# Records for the exercise
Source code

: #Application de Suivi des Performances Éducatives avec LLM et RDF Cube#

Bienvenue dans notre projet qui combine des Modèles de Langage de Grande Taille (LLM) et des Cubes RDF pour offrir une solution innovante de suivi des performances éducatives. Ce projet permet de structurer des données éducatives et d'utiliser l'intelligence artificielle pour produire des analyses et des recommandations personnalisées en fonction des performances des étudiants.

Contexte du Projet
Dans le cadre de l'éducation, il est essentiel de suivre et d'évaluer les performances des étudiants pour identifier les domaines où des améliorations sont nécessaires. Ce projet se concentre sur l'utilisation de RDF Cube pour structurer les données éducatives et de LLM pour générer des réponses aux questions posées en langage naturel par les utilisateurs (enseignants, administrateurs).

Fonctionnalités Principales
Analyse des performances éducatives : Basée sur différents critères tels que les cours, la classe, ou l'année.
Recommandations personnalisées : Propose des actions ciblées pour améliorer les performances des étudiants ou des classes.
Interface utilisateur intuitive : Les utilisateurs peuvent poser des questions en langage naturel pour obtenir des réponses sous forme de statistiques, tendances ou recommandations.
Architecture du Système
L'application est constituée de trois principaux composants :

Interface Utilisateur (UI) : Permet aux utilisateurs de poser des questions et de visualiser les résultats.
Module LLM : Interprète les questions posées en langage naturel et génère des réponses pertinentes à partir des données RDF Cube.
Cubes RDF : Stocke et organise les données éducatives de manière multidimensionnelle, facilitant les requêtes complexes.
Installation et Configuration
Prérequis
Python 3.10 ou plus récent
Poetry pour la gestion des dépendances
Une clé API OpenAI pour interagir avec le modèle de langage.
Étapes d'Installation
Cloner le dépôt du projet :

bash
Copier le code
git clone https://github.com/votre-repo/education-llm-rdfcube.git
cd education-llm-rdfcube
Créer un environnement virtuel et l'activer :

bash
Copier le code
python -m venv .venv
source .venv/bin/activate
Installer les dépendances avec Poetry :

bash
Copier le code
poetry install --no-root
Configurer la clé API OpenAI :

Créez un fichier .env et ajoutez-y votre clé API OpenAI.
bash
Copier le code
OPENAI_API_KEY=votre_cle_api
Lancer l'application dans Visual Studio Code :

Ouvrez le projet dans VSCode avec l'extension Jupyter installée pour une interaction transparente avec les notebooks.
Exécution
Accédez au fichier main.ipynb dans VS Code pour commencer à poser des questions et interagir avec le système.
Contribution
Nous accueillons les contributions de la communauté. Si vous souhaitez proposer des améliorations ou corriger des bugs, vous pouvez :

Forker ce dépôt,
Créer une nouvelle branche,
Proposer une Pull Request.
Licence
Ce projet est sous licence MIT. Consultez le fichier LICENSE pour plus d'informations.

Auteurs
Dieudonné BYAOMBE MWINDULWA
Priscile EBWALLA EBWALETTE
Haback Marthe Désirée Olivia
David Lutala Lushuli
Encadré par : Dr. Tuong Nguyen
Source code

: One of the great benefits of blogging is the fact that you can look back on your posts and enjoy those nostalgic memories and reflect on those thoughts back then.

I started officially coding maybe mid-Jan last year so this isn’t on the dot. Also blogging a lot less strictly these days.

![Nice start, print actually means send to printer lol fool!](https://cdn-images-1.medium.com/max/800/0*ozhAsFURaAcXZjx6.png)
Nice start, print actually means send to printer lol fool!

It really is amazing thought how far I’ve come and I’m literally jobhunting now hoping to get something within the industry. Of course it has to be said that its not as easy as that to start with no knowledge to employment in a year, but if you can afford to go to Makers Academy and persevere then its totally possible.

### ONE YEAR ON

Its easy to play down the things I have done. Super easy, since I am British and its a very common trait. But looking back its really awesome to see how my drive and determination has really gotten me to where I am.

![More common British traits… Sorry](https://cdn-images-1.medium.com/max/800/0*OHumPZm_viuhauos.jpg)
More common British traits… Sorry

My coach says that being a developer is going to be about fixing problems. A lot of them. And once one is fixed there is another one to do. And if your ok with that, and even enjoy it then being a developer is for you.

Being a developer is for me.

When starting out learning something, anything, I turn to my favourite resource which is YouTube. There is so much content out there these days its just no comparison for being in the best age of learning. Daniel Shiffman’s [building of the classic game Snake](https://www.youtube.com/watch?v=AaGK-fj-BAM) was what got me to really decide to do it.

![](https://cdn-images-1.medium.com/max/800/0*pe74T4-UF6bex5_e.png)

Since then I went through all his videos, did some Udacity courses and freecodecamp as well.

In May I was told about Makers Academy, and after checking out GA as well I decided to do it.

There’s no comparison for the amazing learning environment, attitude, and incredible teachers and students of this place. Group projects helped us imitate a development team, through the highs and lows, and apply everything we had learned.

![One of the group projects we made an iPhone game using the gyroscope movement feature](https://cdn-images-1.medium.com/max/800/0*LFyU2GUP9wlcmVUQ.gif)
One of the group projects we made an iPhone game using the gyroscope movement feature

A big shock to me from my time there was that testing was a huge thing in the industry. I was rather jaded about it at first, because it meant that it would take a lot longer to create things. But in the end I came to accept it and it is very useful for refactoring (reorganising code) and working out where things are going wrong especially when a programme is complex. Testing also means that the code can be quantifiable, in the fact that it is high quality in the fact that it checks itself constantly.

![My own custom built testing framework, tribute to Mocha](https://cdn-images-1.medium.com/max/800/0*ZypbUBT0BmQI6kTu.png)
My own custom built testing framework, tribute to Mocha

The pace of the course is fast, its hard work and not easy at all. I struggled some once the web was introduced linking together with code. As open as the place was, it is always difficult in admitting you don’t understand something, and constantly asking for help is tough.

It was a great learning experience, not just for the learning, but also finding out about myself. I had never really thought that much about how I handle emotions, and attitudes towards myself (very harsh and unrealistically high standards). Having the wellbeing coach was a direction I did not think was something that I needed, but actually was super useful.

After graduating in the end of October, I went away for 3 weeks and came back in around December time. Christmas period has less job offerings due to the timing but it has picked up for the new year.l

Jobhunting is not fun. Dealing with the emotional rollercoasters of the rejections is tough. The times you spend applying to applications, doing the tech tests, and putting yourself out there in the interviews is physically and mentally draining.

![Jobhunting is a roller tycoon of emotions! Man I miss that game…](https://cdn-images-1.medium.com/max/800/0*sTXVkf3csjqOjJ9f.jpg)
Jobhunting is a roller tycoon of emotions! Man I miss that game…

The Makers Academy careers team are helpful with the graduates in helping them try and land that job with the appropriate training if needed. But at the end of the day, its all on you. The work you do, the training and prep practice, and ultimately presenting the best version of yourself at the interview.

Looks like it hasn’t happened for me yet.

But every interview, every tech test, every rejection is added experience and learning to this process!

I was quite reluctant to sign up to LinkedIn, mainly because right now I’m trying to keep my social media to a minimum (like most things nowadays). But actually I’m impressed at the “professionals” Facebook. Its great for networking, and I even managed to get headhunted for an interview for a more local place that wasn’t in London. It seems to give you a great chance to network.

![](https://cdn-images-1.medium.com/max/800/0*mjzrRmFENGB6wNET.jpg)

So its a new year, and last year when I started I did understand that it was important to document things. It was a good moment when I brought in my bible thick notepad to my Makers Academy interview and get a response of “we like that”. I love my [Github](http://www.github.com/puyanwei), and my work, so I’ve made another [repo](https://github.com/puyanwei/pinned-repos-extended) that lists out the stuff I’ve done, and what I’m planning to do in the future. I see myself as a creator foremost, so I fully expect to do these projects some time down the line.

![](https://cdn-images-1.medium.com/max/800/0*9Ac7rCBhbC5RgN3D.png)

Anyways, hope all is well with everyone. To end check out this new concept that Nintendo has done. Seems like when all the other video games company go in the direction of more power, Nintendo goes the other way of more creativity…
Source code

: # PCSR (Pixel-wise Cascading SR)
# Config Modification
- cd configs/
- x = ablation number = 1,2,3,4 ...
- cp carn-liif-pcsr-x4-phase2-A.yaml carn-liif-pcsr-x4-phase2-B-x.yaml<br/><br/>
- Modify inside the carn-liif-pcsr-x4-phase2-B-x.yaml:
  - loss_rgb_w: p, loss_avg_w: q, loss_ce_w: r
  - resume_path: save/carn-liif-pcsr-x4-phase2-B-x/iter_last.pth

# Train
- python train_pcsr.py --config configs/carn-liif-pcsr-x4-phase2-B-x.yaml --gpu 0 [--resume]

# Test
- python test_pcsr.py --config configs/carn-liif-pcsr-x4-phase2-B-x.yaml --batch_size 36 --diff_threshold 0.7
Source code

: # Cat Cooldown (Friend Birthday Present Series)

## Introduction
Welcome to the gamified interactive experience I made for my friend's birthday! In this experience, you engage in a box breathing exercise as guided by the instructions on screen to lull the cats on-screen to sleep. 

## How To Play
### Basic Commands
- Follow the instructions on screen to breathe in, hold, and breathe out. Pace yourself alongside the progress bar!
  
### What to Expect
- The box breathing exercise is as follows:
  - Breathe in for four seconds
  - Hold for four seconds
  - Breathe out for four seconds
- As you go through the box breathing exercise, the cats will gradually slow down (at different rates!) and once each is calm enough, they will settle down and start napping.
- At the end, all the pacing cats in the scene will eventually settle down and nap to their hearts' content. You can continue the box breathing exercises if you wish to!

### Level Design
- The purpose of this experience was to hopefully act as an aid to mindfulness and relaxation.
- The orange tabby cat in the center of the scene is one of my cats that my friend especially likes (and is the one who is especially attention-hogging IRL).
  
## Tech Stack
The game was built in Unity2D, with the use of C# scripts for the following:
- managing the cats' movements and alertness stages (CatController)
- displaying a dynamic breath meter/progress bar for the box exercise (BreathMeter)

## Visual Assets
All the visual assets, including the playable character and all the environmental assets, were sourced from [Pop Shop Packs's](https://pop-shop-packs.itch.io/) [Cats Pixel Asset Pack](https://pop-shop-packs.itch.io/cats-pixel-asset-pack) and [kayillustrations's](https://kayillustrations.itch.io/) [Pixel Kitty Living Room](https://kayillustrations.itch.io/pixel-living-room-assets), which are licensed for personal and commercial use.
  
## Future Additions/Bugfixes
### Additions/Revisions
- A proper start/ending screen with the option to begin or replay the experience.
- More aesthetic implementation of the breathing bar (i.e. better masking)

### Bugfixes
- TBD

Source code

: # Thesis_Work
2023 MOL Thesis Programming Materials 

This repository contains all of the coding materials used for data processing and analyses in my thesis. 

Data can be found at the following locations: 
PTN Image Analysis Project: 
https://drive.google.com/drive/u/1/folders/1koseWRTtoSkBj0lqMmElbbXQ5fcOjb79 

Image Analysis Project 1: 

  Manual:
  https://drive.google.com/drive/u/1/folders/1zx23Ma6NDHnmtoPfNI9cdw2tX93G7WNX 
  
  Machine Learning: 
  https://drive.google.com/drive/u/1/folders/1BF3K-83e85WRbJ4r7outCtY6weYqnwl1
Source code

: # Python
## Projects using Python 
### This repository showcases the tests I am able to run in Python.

# Description of the task
Will you return exactly the lines above from the one with "## Visual Assets" down to the one with "- A proper start/ending", counting both as part of the range?

# Answer section
## Visual Assets
All the visual assets, including the playable character and all the environmental assets, were sourced from [Pop Shop Packs's](https://pop-shop-packs.itch.io/) [Cats Pixel Asset Pack](https://pop-shop-packs.itch.io/cats-pixel-asset-pack) and [kayillustrations's](https://kayillustrations.itch.io/) [Pixel Kitty Living Room](https://kayillustrations.itch.io/pixel-living-room-assets), which are licensed for personal and commercial use.
  
## Future Additions/Bugfixes
### Additions/Revisions
- A proper start/ending screen with the option to begin or replay the experience.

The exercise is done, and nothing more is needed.